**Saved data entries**
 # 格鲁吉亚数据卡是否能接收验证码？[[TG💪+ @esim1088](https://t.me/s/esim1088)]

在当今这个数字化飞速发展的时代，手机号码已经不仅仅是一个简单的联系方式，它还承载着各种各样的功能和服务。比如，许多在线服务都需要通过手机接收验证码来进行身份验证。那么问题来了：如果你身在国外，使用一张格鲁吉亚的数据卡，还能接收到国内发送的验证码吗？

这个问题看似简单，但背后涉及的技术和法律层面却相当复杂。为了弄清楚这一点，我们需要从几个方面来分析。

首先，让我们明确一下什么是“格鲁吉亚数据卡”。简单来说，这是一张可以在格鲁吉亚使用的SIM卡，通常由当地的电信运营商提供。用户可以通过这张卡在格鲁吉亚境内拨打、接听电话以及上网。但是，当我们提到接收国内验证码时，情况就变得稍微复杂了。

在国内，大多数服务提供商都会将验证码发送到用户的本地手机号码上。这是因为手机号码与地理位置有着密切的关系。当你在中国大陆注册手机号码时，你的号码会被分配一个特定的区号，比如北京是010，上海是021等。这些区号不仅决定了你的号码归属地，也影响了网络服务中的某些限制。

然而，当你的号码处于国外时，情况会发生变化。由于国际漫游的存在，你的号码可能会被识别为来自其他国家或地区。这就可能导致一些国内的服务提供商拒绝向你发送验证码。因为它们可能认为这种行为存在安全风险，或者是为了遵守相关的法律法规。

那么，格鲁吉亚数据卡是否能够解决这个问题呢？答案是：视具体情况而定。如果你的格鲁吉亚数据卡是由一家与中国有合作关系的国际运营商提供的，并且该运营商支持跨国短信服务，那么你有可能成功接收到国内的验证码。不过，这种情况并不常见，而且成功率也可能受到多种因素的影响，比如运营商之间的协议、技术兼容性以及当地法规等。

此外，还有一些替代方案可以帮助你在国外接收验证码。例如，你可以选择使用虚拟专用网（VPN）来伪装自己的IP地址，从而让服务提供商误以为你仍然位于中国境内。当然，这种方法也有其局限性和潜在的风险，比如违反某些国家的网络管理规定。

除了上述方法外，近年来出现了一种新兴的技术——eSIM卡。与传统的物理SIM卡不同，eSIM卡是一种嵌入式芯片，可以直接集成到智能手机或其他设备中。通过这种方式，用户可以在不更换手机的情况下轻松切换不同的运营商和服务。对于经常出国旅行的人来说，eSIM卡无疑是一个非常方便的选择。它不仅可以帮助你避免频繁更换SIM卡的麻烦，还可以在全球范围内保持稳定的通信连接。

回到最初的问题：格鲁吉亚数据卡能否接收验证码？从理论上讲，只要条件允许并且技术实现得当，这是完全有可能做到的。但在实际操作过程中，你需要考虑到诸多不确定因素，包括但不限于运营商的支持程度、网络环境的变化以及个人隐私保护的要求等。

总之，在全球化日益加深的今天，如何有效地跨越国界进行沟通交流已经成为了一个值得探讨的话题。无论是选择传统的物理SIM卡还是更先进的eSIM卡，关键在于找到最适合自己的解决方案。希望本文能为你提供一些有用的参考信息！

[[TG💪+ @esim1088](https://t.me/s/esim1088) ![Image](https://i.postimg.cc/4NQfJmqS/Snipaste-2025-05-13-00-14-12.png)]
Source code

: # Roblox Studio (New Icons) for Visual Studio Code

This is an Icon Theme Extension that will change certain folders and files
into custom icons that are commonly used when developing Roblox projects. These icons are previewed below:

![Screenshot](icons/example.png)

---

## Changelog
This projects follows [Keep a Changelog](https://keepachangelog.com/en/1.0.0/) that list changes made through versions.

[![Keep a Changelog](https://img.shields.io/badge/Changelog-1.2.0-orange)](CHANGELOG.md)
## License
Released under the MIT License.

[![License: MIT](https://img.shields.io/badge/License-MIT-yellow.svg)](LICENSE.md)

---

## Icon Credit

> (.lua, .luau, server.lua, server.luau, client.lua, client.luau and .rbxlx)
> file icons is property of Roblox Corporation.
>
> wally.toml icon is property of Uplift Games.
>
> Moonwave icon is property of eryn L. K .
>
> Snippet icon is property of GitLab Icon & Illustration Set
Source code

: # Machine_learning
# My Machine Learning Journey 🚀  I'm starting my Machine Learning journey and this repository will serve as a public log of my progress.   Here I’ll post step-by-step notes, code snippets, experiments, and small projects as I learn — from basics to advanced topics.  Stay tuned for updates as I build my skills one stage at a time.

**WHAT YOU HAVE TO DO**
Set down the records once more, character for character.

**ANSWER**
 # 格鲁吉亚数据卡是否能接收验证码？[[TG💪+ @esim1088](https://t.me/s/esim1088)]

在当今这个数字化飞速发展的时代，手机号码已经不仅仅是一个简单的联系方式，它还承载着各种各样的功能和服务。比如，许多在线服务都需要通过手机接收验证码来进行身份验证。那么问题来了：如果你身在国外，使用一张格鲁吉亚的数据卡，还能接收到国内发送的验证码吗？

这个问题看似简单，但背后涉及的技术和法律层面却相当复杂。为了弄清楚这一点，我们需要从几个方面来分析。

首先，让我们明确一下什么是“格鲁吉亚数据卡”。简单来说，这是一张可以在格鲁吉亚使用的SIM卡，通常由当地的电信运营商提供。用户可以通过这张卡在格鲁吉亚境内拨打、接听电话以及上网。但是，当我们提到接收国内验证码时，情况就变得稍微复杂了。

在国内，大多数服务提供商都会将验证码发送到用户的本地手机号码上。这是因为手机号码与地理位置有着密切的关系。当你在中国大陆注册手机号码时，你的号码会被分配一个特定的区号，比如北京是010，上海是021等。这些区号不仅决定了你的号码归属地，也影响了网络服务中的某些限制。

然而，当你的号码处于国外时，情况会发生变化。由于国际漫游的存在，你的号码可能会被识别为来自其他国家或地区。这就可能导致一些国内的服务提供商拒绝向你发送验证码。因为它们可能认为这种行为存在安全风险，或者是为了遵守相关的法律法规。

那么，格鲁吉亚数据卡是否能够解决这个问题呢？答案是：视具体情况而定。如果你的格鲁吉亚数据卡是由一家与中国有合作关系的国际运营商提供的，并且该运营商支持跨国短信服务，那么你有可能成功接收到国内的验证码。不过，这种情况并不常见，而且成功率也可能受到多种因素的影响，比如运营商之间的协议、技术兼容性以及当地法规等。

此外，还有一些替代方案可以帮助你在国外接收验证码。例如，你可以选择使用虚拟专用网（VPN）来伪装自己的IP地址，从而让服务提供商误以为你仍然位于中国境内。当然，这种方法也有其局限性和潜在的风险，比如违反某些国家的网络管理规定。

除了上述方法外，近年来出现了一种新兴的技术——eSIM卡。与传统的物理SIM卡不同，eSIM卡是一种嵌入式芯片，可以直接集成到智能手机或其他设备中。通过这种方式，用户可以在不更换手机的情况下轻松切换不同的运营商和服务。对于经常出国旅行的人来说，eSIM卡无疑是一个非常方便的选择。它不仅可以帮助你避免频繁更换SIM卡的麻烦，还可以在全球范围内保持稳定的通信连接。

回到最初的问题：格鲁吉亚数据卡能否接收验证码？从理论上讲，只要条件允许并且技术实现得当，这是完全有可能做到的。但在实际操作过程中，你需要考虑到诸多不确定因素，包括但不限于运营商的支持程度、网络环境的变化以及个人隐私保护的要求等。

总之，在全球化日益加深的今天，如何有效地跨越国界进行沟通交流已经成为了一个值得探讨的话题。无论是选择传统的物理SIM卡还是更先进的eSIM卡，关键在于找到最适合自己的解决方案。希望本文能为你提供一些有用的参考信息！

[[TG💪+ @esim1088](https://t.me/s/esim1088) ![Image](https://i.postimg.cc/4NQfJmqS/Snipaste-2025-05-13-00-14-12.png)]
Source code

: # Roblox Studio (New Icons) for Visual Studio Code

This is an Icon Theme Extension that will change certain folders and files
into custom icons that are commonly used when developing Roblox projects. These icons are previewed below:

![Screenshot](icons/example.png)

---

## Changelog
This projects follows [Keep a Changelog](https://keepachangelog.com/en/1.0.0/) that list changes made through versions.

[![Keep a Changelog](https://img.shields.io/badge/Changelog-1.2.0-orange)](CHANGELOG.md)
## License
Released under the MIT License.

[![License: MIT](https://img.shields.io/badge/License-MIT-yellow.svg)](LICENSE.md)

---

## Icon Credit

> (.lua, .luau, server.lua, server.luau, client.lua, client.luau and .rbxlx)
> file icons is property of Roblox Corporation.
>
> wally.toml icon is property of Uplift Games.
>
> Moonwave icon is property of eryn L. K .
>
> Snippet icon is property of GitLab Icon & Illustration Set
Source code

: # Machine_learning
# My Machine Learning Journey 🚀  I'm starting my Machine Learning journey and this repository will serve as a public log of my progress.   Here I’ll post step-by-step notes, code snippets, experiments, and small projects as I learn — from basics to advanced topics.  Stay tuned for updates as I build my skills one stage at a time.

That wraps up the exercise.